*Work item*
Collect all lines from the records below that include the word "validation".

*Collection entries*
#####

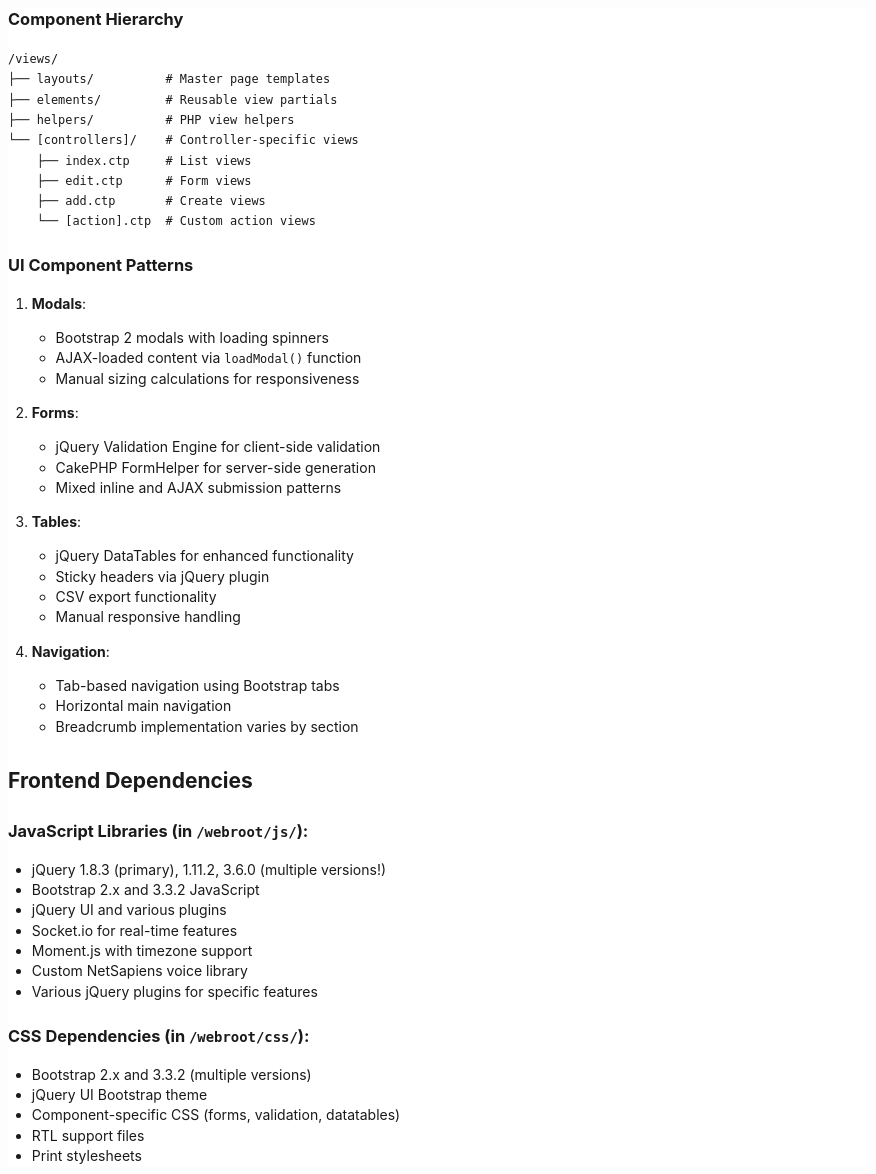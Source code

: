 ### Component Hierarchy

```
/views/
├── layouts/          # Master page templates
├── elements/         # Reusable view partials
├── helpers/          # PHP view helpers
└── [controllers]/    # Controller-specific views
    ├── index.ctp     # List views
    ├── edit.ctp      # Form views
    ├── add.ctp       # Create views
    └── [action].ctp  # Custom action views
```

### UI Component Patterns

1. **Modals**: 
   - Bootstrap 2 modals with loading spinners
   - AJAX-loaded content via `loadModal()` function
   - Manual sizing calculations for responsiveness

2. **Forms**:
   - jQuery Validation Engine for client-side validation
   - CakePHP FormHelper for server-side generation
   - Mixed inline and AJAX submission patterns

3. **Tables**:
   - jQuery DataTables for enhanced functionality
   - Sticky headers via jQuery plugin
   - CSV export functionality
   - Manual responsive handling

4. **Navigation**:
   - Tab-based navigation using Bootstrap tabs
   - Horizontal main navigation
   - Breadcrumb implementation varies by section

## Frontend Dependencies

### JavaScript Libraries (in `/webroot/js/`):
- jQuery 1.8.3 (primary), 1.11.2, 3.6.0 (multiple versions!)
- Bootstrap 2.x and 3.3.2 JavaScript
- jQuery UI and various plugins
- Socket.io for real-time features
- Moment.js with timezone support
- Custom NetSapiens voice library
- Various jQuery plugins for specific features

### CSS Dependencies (in `/webroot/css/`):
- Bootstrap 2.x and 3.3.2 (multiple versions)
- jQuery UI Bootstrap theme
- Component-specific CSS (forms, validation, datatables)
- RTL support files
- Print stylesheets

#####

*Response area*
   - jQuery Validation Engine for client-side validation
- Component-specific CSS (forms, validation, datatables)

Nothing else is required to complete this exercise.